商標登録を認めてもらえるかは、手続き以前の準備にかかっているといっても過言ではありません。商標登録申請に必要な準備とは、つまり「登録するための戦略立案」にほかなりません。

申請前に行っておくべきことは、まず商標リサーチです。登録予定の商標がすでに使われているものであれば、出願せずとも結果は目にみえています。自社で出願予定の商標が登録要件を満たしているかの精査が重要となるのです。この調査では膨大な労力と手間がかかるため、商標登録専門の特許事務所に一任するのが最良の方法といえます。

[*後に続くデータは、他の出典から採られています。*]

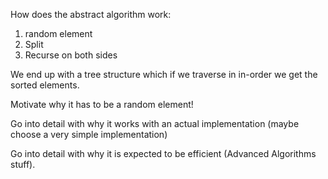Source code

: 
How does the abstract algorithm work:
  1. random element
  2. Split
  3. Recurse on both sides

We end up with a tree structure which if we traverse in in-order we get the sorted elements. 

Motivate why it has to be a random element!

Go into detail with why it works with an actual implementation (maybe choose a very simple implementation) 

Go into detail with why it is expected to be efficient (Advanced Algorithms stuff).
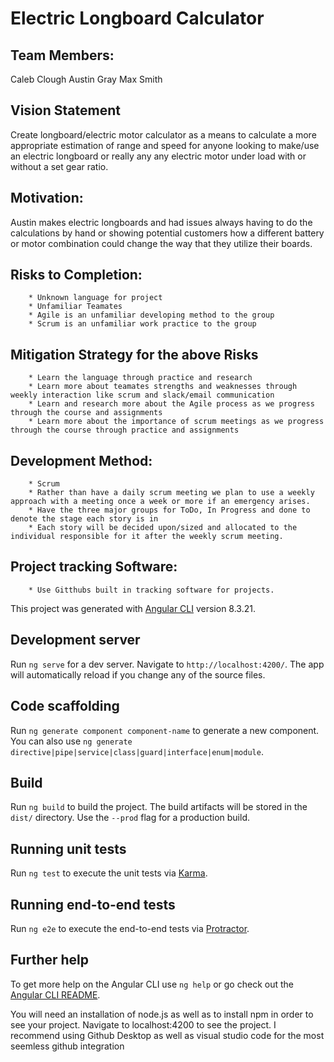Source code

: # Electric Longboard Calculator
## Team Members:
Caleb Clough
Austin Gray
Max Smith


## Vision Statement
Create longboard/electric motor calculator as a means to calculate a more appropriate estimation of range and speed for anyone looking to make/use an electric longboard or really any any electric motor under load with or without a set gear ratio.

## Motivation:
Austin makes electric longboards and had issues always having to do the calculations by hand or showing potential customers how a different battery or motor combination could change the way that they utilize their boards.

## Risks to Completion:
        * Unknown language for project
        * Unfamiliar Teamates
        * Agile is an unfamiliar developing method to the group
        * Scrum is an unfamiliar work practice to the group

## Mitigation Strategy for the above Risks
        * Learn the language through practice and research
        * Learn more about teamates strengths and weaknesses through weekly interaction like scrum and slack/email communication
        * Learn and research more about the Agile process as we progress through the course and assignments
        * Learn more about the importance of scrum meetings as we progress through the course through practice and assignments
        
 ## Development Method:
        * Scrum
        * Rather than have a daily scrum meeting we plan to use a weekly approach with a meeting once a week or more if an emergency arises.
        * Have the three major groups for ToDo, In Progress and done to denote the stage each story is in
        * Each story will be decided upon/sized and allocated to the individual responsible for it after the weekly scrum meeting.
        
 ## Project tracking Software:
        * Use Gitthubs built in tracking software for projects.
 
  
 
 
This project was generated with [Angular CLI](https://github.com/angular/angular-cli) version 8.3.21.

## Development server

Run `ng serve` for a dev server. Navigate to `http://localhost:4200/`. The app will automatically reload if you change any of the source files.

## Code scaffolding

Run `ng generate component component-name` to generate a new component. You can also use `ng generate directive|pipe|service|class|guard|interface|enum|module`.

## Build

Run `ng build` to build the project. The build artifacts will be stored in the `dist/` directory. Use the `--prod` flag for a production build.

## Running unit tests

Run `ng test` to execute the unit tests via [Karma](https://karma-runner.github.io).

## Running end-to-end tests

Run `ng e2e` to execute the end-to-end tests via [Protractor](http://www.protractortest.org/).

## Further help

To get more help on the Angular CLI use `ng help` or go check out the [Angular CLI README](https://github.com/angular/angular-cli/blob/master/README.md).

You will need an installation of node.js as well as to install npm in order to see your project. Navigate to localhost:4200 to see the project. 
I recommend using Github Desktop as well as visual studio code for the most seemless github integration
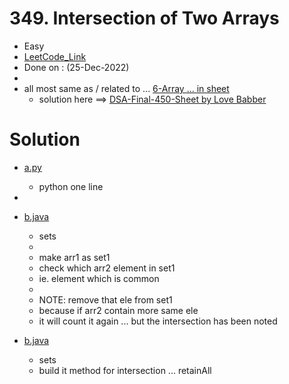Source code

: # 349. Intersection of Two Arrays

- Easy
- [LeetCode_Link](https://leetcode.com/problems/intersection-of-two-arrays/)
- Done on : (25-Dec-2022)
-
- all most same as / related to ... [6-Array ... in sheet](https://docs.google.com/spreadsheets/d/1-tJhKLvCRnb4KHBgQsDFLWERWeFerVZQaVP1v12COuQ/edit)
  - solution here ==> [DSA-Final-450-Sheet by Love Babber](https://github.com/withrvr/DSA-Final-450-Sheet)

# Solution

- [a.py](./a.py)
  - python one line
-
- [b.java](./b.java)
  - sets
  -
  - make arr1 as set1
  - check which arr2 element in set1
  - ie. element which is common
  -
  - NOTE: remove that ele from set1
  - because if arr2 contain more same ele
  - it will count it again ... but the intersection has been noted

- [b.java](./b.java)
  - sets
  - build it method for intersection ... retainAll

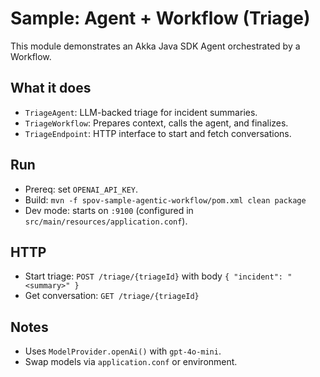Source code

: # Sample: Agent + Workflow (Triage)

This module demonstrates an Akka Java SDK Agent orchestrated by a Workflow.

## What it does
- `TriageAgent`: LLM-backed triage for incident summaries.
- `TriageWorkflow`: Prepares context, calls the agent, and finalizes.
- `TriageEndpoint`: HTTP interface to start and fetch conversations.

## Run
- Prereq: set `OPENAI_API_KEY`.
- Build: `mvn -f spov-sample-agentic-workflow/pom.xml clean package`
- Dev mode: starts on `:9100` (configured in `src/main/resources/application.conf`).

## HTTP
- Start triage: `POST /triage/{triageId}` with body `{ "incident": "<summary>" }`
- Get conversation: `GET /triage/{triageId}`

## Notes
- Uses `ModelProvider.openAi()` with `gpt-4o-mini`.
- Swap models via `application.conf` or environment.
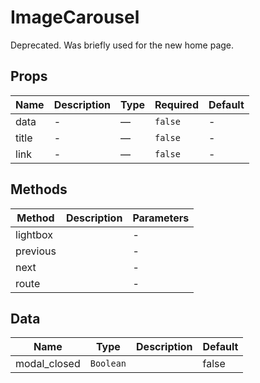 # ImageCarousel

Deprecated. Was briefly used for the new home page.

## Props

<!-- @vuese:ImageCarousel:props:start -->
|Name|Description|Type|Required|Default|
|---|---|---|---|---|
|data|-|—|`false`|-|
|title|-|—|`false`|-|
|link|-|—|`false`|-|

<!-- @vuese:ImageCarousel:props:end -->


## Methods

<!-- @vuese:ImageCarousel:methods:start -->
|Method|Description|Parameters|
|---|---|---|
|lightbox||-|
|previous||-|
|next||-|
|route||-|

<!-- @vuese:ImageCarousel:methods:end -->


## Data

<!-- @vuese:ImageCarousel:data:start -->
|Name|Type|Description|Default|
|---|---|---|---|
|modal_closed|`Boolean`||false|

<!-- @vuese:ImageCarousel:data:end -->


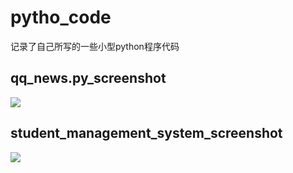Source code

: # pytho_code
记录了自己所写的一些小型python程序代码
## qq_news.py_screenshot
![](http://ww1.sinaimg.cn/large/006DGX4tly1ftm618o2eqj311e0h17cs.jpg)
## student_management_system_screenshot
![](http://ww1.sinaimg.cn/large/006DGX4tly1fto89ij5mlj311n0d9gng.jpg)
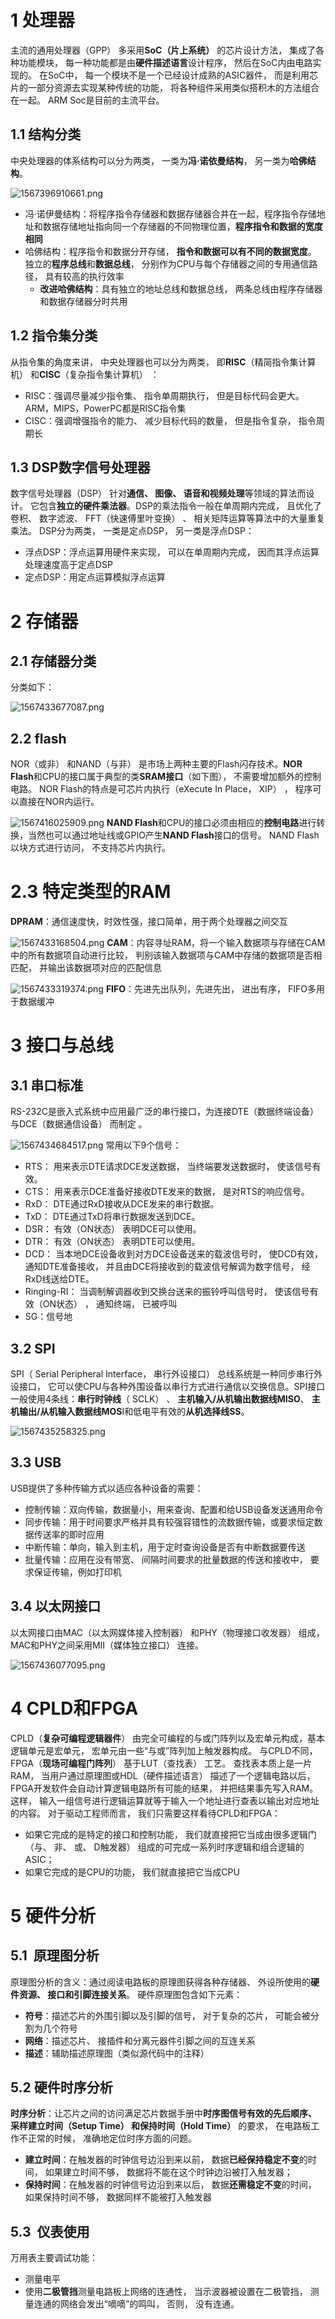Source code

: 
# 1 处理器
主流的通用处理器（GPP） 多采用**SoC（片上系统）** 的芯片设计方法， 集成了各种功能模块， 每一种功能都是由**硬件描述语言**设计程序， 然后在SoC内由电路实现的。 在SoC中， 每一个模块不是一个已经设计成熟的ASIC器件， 而是利用芯片的一部分资源去实现某种传统的功能， 将各种组件采用类似搭积木的方法组合在一起。 ARM Soc是目前的主流平台。


## 1.1 结构分类
中央处理器的体系结构可以分为两类， 一类为**冯·诺依曼结构**， 另一类为**哈佛结构**。

![1567396910661.png](.assets/1577890339036-4799f9b9-0b5d-4f81-b23d-1da572669824.png)

- 冯·诺伊曼结构：将程序指令存储器和数据存储器合并在一起，程序指令存储地址和数据存储地址指向同一个存储器的不同物理位置，**程序指令和数据的宽度相同**
- 哈佛结构：程序指令和数据分开存储， **指令和数据可以有不同的数据宽度**。 独立的**程序总线**和**数据总线**， 分别作为CPU与每个存储器之间的专用通信路径， 具有较高的执行效率
   - **改进哈佛结构**：具有独立的地址总线和数据总线， 两条总线由程序存储器和数据存储器分时共用




## 1.2 指令集分类
从指令集的角度来讲， 中央处理器也可以分为两类， 即**RISC**（精简指令集计算机） 和**CISC**（复杂指令集计算机） ：

- RISC：强调尽量减少指令集、 指令单周期执行， 但是目标代码会更大。ARM，MIPS，PowerPC都是RISC指令集
- CISC：强调增强指令的能力、 减少目标代码的数量， 但是指令复杂， 指令周期长




## 1.3 DSP数字信号处理器
数字信号处理器（DSP） 针对**通信、 图像、 语音和视频处理**等领域的算法而设计。 它包含**独立的硬件乘法器**。DSP的乘法指令一般在单周期内完成， 且优化了卷积、 数字滤波、 FFT（快速傅里叶变换） 、 相关矩阵运算等算法中的大量重复乘法。
DSP分为两类， 一类是定点DSP， 另一类是浮点DSP：

- 浮点DSP：浮点运算用硬件来实现， 可以在单周期内完成， 因而其浮点运算处理速度高于定点DSP
- 定点DSP：用定点运算模拟浮点运算




# 2 存储器

## 2.1 存储器分类
分类如下：

![1567433677087.png](.assets/1577890359536-f6550b14-dc8a-4dc5-8442-50934aad51ff.png)


## 2.2 flash
NOR（或非） 和NAND（与非） 是市场上两种主要的Flash闪存技术。**NOR Flash**和CPU的接口属于典型的类**SRAM接口**（如下图）， 不需要增加额外的控制电路。 NOR Flash的特点是可芯片内执行（eXecute In Place， XIP） ， 程序可以直接在NOR内运行。

![1567416025909.png](.assets/1577890373456-4bf53a3c-7c77-4b8c-83e6-2df73a064888.png)
**NAND Flash**和CPU的接口必须由相应的**控制电路**进行转换，当然也可以通过地址线或GPIO产生**NAND Flash**接口的信号。 NAND Flash以块方式进行访问， 不支持芯片内执行。


# 2.3 特定类型的RAM
**DPRAM**：通信速度快，时效性强，接口简单，用于两个处理器之间交互

![1567433168504.png](.assets/1577890383318-849930b3-76ee-4626-abae-0f5ca1bf99a3.png)
**CAM**：内容寻址RAM，将一个输入数据项与存储在CAM中的所有数据项自动进行比较， 判别该输入数据项与CAM中存储的数据项是否相匹配， 并输出该数据项对应的匹配信息

![1567433319374.png](.assets/1577890392579-ebb170d8-d992-48e2-ae22-e58e62ff52b3.png)
**FIFO**：先进先出队列，先进先出， 进出有序， FIFO多用于数据缓冲


# 3 接口与总线

## 3.1 串口标准
RS-232C是嵌入式系统中应用最广泛的串行接口，为连接DTE（数据终端设备） 与DCE（数据通信设备） 而制定 。

![1567434684517.png](.assets/1577890405613-26944061-5a79-4ee8-9fd0-d14c6cdd7838.png)
常用以下9个信号：

- RTS： 用来表示DTE请求DCE发送数据， 当终端要发送数据时， 使该信号有效。
- CTS： 用来表示DCE准备好接收DTE发来的数据， 是对RTS的响应信号。
- RxD： DTE通过RxD接收从DCE发来的串行数据。
- TxD： DTE通过TxD将串行数据发送到DCE。
- DSR： 有效（ON状态） 表明DCE可以使用。
- DTR： 有效（ON状态） 表明DTE可以使用。
- DCD： 当本地DCE设备收到对方DCE设备送来的载波信号时， 使DCD有效， 通知DTE准备接收， 并且由DCE将接收到的载波信号解调为数字信号， 经RxD线送给DTE。
- Ringing-RI： 当调制解调器收到交换台送来的振铃呼叫信号时， 使该信号有效（ON状态） ， 通知终端， 已被呼叫
- SG：信号地




## 3.2 SPI
SPI（ Serial Peripheral Interface， 串行外设接口） 总线系统是一种同步串行外设接口， 它可以使CPU与各种外围设备以串行方式进行通信以交换信息。SPI接口一般使用4条线：**串行时钟线**（ SCLK） 、 **主机输入/从机输出数据线MISO**、 **主机输出/从机输入数据线MOS**I和低电平有效的**从机选择线SS**。

![1567435258325.png](.assets/1577890419372-2af0cfe4-80cf-4e76-957f-4125ec81b4f9.png)


## 3.3 USB
USB提供了多种传输方式以适应各种设备的需要：

- 控制传输：双向传输，数据量小，用来查询、配置和给USB设备发送通用命令
- 同步传输：用于时间要求严格并具有较强容错性的流数据传输，或要求恒定数据传送率的即时应用
- 中断传输：单向，输入到主机，用于定时查询设备是否有中断数据要传送
- 批量传输：应用在没有带宽、 间隔时间要求的批量数据的传送和接收中， 要求保证传输，例如打印机




## 3.4 以太网接口
以太网接口由MAC（以太网媒体接入控制器） 和PHY（物理接口收发器） 组成，MAC和PHY之间采用MII（媒体独立接口） 连接。

![1567436077095.png](.assets/1577890433866-abb96caf-4bed-499b-8089-4826974d3b7d.png)


# 4 CPLD和FPGA
CPLD（**复杂可编程逻辑器件**） 由完全可编程的与或门阵列以及宏单元构成，基本逻辑单元是宏单元， 宏单元由一些“与或”阵列加上触发器构成。
与CPLD不同， FPGA（**现场可编程门阵列**） 基于LUT（查找表） 工艺。 查找表本质上是一片RAM， 当用户通过原理图或HDL（硬件描述语言） 描述了一个逻辑电路以后， FPGA开发软件会自动计算逻辑电路所有可能的结果， 并把结果事先写入RAM。 这样， 输入一组信号进行逻辑运算就等于输入一个地址进行查表以输出对应地址的内容。
对于驱动工程师而言， 我们只需要这样看待CPLD和FPGA：

- 如果它完成的是特定的接口和控制功能， 我们就直接把它当成由很多逻辑门（与、 非、 或、 D触发器） 组成的可完成一系列时序逻辑和组合逻辑的ASIC；
- 如果它完成的是CPU的功能， 我们就直接把它当成CPU




# 5 硬件分析

## 5.1  原理图分析
原理图分析的含义：通过阅读电路板的原理图获得各种存储器、 外设所使用的**硬件资源、 接口和引脚连接关系**。
硬件原理图包含如下元素：

- **符号**：描述芯片的外围引脚以及引脚的信号， 对于复杂的芯片， 可能会被分割为几个符号
- **网络**：描述芯片、 接插件和分离元器件引脚之间的互连关系
- **描述**：辅助描述原理图（类似源代码中的注释）




## 5.2 硬件时序分析

**时序分析**：让芯片之间的访问满足芯片数据手册中**时序图信号有效的先后顺序、 采样建立时间（Setup Time） 和保持时间（Hold Time）** 的要求， 在电路板工作不正常的时候， 准确地定位时序方面的问题。

- **建立时间**：在触发器的时钟信号边沿到来以前， 数据**已经保持稳定不变**的时间， 如果建立时间不够， 数据将不能在这个时钟边沿被打入触发器；
- **保持时间**：在触发器的时钟信号边沿到来以后， 数据**还需稳定不变**的时间， 如果保持时间不够， 数据同样不能被打入触发器




## 5.3  仪表使用
万用表主要调试功能：

- 测量电平
- 使用**二极管挡**测量电路板上网络的连通性， 当示波器被设置在二极管挡， 测量连通的网络会发出“嘀嘀”的鸣叫， 否则， 没有连通。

また、区分の検討も必要です。区分とは、商標権の権利分野を第1類~第45類まで分類したもので、申請時に登録希望のネーミングがどの区分に属するかを書類に明記しなければなりません。商標権が及ぶ範囲は、指定した区分のカテゴリーのみとなります。つまり、同じ商標でも区分が異なれば登録も可能となるため、商標権の守備範囲を決定する区分は厳密な設定が望まれるのです。とはいえ、区分数が多ければ多いほど、登録費用が高額となるデメリットもあります。区分指定は非常に重要な問題でもあるため、熟慮を重ねたうえ高度な判断が求められます。

​​​​​​​商標調査と区分の検討を終え、登録のための必要準備が整ったら、商標登録の申請です。申請では、「商標登録願」を提出します。これに不備があっては審査や権利利用に大きく影響するため、定められた書式にしたがって必要事項を記入してください。


まとめ

企業イメージとブランド力を決定付ける商標は、特許や意匠などほかの知的財産権と異なり、更新すれば半永久的に権利保護が約束されるのが特徴です。商標登録では出願時の書類内容が権利範囲を決定してしまうため、申請前にいかに戦略を立てて商標リサーチや区分検討するかが重要。すみやかな登録とその後の権利使用につなげるためにも、知的財産権の権利化において高い知見を持つ特許事務所に申請代理を一任することをおすすめします。